| Exercise objective |
Transcribe the listing exactly as written. Leave the images out.

=== Exercise inputs ===

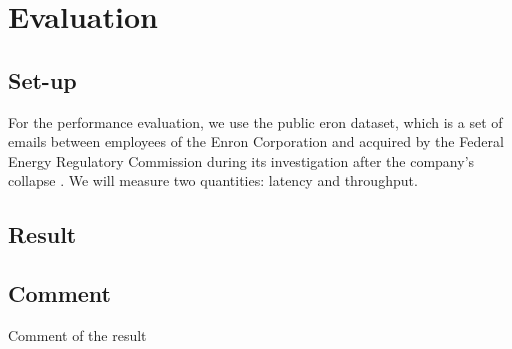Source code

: \documentclass[sigconf]{acmart}
\begin{document}
\section{Evaluation}

\subsection{Set-up}

For the performance evaluation, we use the public eron dataset, which is a set of emails between employees of the Enron Corporation and acquired by the Federal Energy Regulatory Commission during its investigation after the company's collapse \cite{enron}. We will measure two quantities: latency and throughput.

\subsection{Result}

\subsection{Comment}
Comment of the result



\end{document}

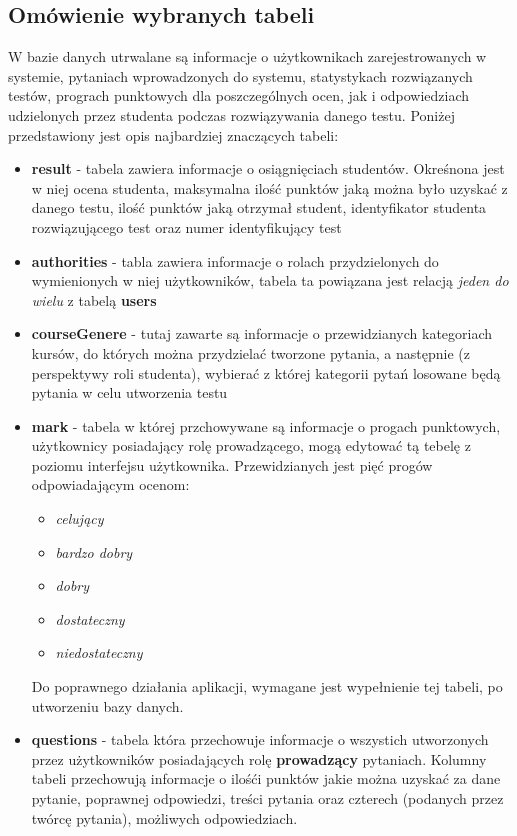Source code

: \documentclass[a4paper, titlepage]{article}
\begin{document}
				\subsection{Omówienie wybranych tabeli}
				W bazie danych utrwalane są informacje o użytkownikach zarejestrowanych w systemie, pytaniach wprowadzonych do systemu, statystykach rozwiązanych testów, prograch punktowych dla poszczególnych ocen, jak i odpowiedziach udzielonych przez studenta podczas rozwiązywania danego testu. Poniżej przedstawiony jest opis najbardziej znaczących tabeli:
				\begin{itemize}
					\item \textbf{result} - tabela zawiera informacje o osiągnięciach studentów. Okreśnona jest w niej ocena studenta, maksymalna ilość punktów jaką można było uzyskać z danego testu, ilość punktów jaką otrzymał student, identyfikator studenta rozwiązującego test oraz numer identyfikujący test
                    \item \textbf{authorities} - tabla zawiera informacje o rolach przydzielonych do wymienionych w niej użytkowników, tabela ta powiązana jest relacją \textit{jeden do wielu} z tabelą \textbf{users}
                    \item \textbf{courseGenere} - tutaj zawarte są informacje o przewidzianych kategoriach kursów, do których można przydzielać tworzone pytania, a następnie (z perspektywy roli studenta), wybierać z której kategorii pytań losowane będą pytania w celu utworzenia testu
                    \item \textbf{mark} - tabela w której przchowywane są informacje o progach punktowych, użytkownicy posiadający rolę prowadzącego, mogą edytować tą tebelę z poziomu interfejsu użytkownika. Przewidzianych jest pięć progów odpowiadającym ocenom:
                    	\begin{itemize}
                        \item \textit{celujący}
                        \item \textit{bardzo dobry}
                        \item \textit{dobry}
                        \item \textit{dostateczny}
                        \item \textit{niedostateczny}
                        \end{itemize}
                    Do poprawnego działania aplikacji, wymagane jest wypełnienie tej tabeli, po utworzeniu bazy danych.
                    	\item \textbf{questions} - tabela która przechowuje informacje o wszystich utworzonych przez użytkowników posiadających rolę \textbf{prowadzący} pytaniach. Kolumny tabeli przechowują informacje o ilośći punktów jakie można uzyskać za dane pytanie, poprawnej odpowiedzi, treści pytania oraz czterech (podanych przez twórcę pytania), możliwych odpowiedziach. 

\end{itemize}
\end{document}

===

| Solved problem |
Source code

: \documentclass[sigconf]{acmart}
\begin{document}
\section{Evaluation}

\subsection{Set-up}

For the performance evaluation, we use the public eron dataset, which is a set of emails between employees of the Enron Corporation and acquired by the Federal Energy Regulatory Commission during its investigation after the company's collapse \cite{enron}. We will measure two quantities: latency and throughput.

\subsection{Result}

\subsection{Comment}
Comment of the result



\end{document}

Source code

: \documentclass[a4paper, titlepage]{article}
\begin{document}
				\subsection{Omówienie wybranych tabeli}
				W bazie danych utrwalane są informacje o użytkownikach zarejestrowanych w systemie, pytaniach wprowadzonych do systemu, statystykach rozwiązanych testów, prograch punktowych dla poszczególnych ocen, jak i odpowiedziach udzielonych przez studenta podczas rozwiązywania danego testu. Poniżej przedstawiony jest opis najbardziej znaczących tabeli:
				\begin{itemize}
					\item \textbf{result} - tabela zawiera informacje o osiągnięciach studentów. Okreśnona jest w niej ocena studenta, maksymalna ilość punktów jaką można było uzyskać z danego testu, ilość punktów jaką otrzymał student, identyfikator studenta rozwiązującego test oraz numer identyfikujący test
                    \item \textbf{authorities} - tabla zawiera informacje o rolach przydzielonych do wymienionych w niej użytkowników, tabela ta powiązana jest relacją \textit{jeden do wielu} z tabelą \textbf{users}
                    \item \textbf{courseGenere} - tutaj zawarte są informacje o przewidzianych kategoriach kursów, do których można przydzielać tworzone pytania, a następnie (z perspektywy roli studenta), wybierać z której kategorii pytań losowane będą pytania w celu utworzenia testu
                    \item \textbf{mark} - tabela w której przchowywane są informacje o progach punktowych, użytkownicy posiadający rolę prowadzącego, mogą edytować tą tebelę z poziomu interfejsu użytkownika. Przewidzianych jest pięć progów odpowiadającym ocenom:
                    	\begin{itemize}
                        \item \textit{celujący}
                        \item \textit{bardzo dobry}
                        \item \textit{dobry}
                        \item \textit{dostateczny}
                        \item \textit{niedostateczny}
                        \end{itemize}
                    Do poprawnego działania aplikacji, wymagane jest wypełnienie tej tabeli, po utworzeniu bazy danych.
                    	\item \textbf{questions} - tabela która przechowuje informacje o wszystich utworzonych przez użytkowników posiadających rolę \textbf{prowadzący} pytaniach. Kolumny tabeli przechowują informacje o ilośći punktów jakie można uzyskać za dane pytanie, poprawnej odpowiedzi, treści pytania oraz czterech (podanych przez twórcę pytania), możliwych odpowiedziach. 

\end{itemize}
\end{document}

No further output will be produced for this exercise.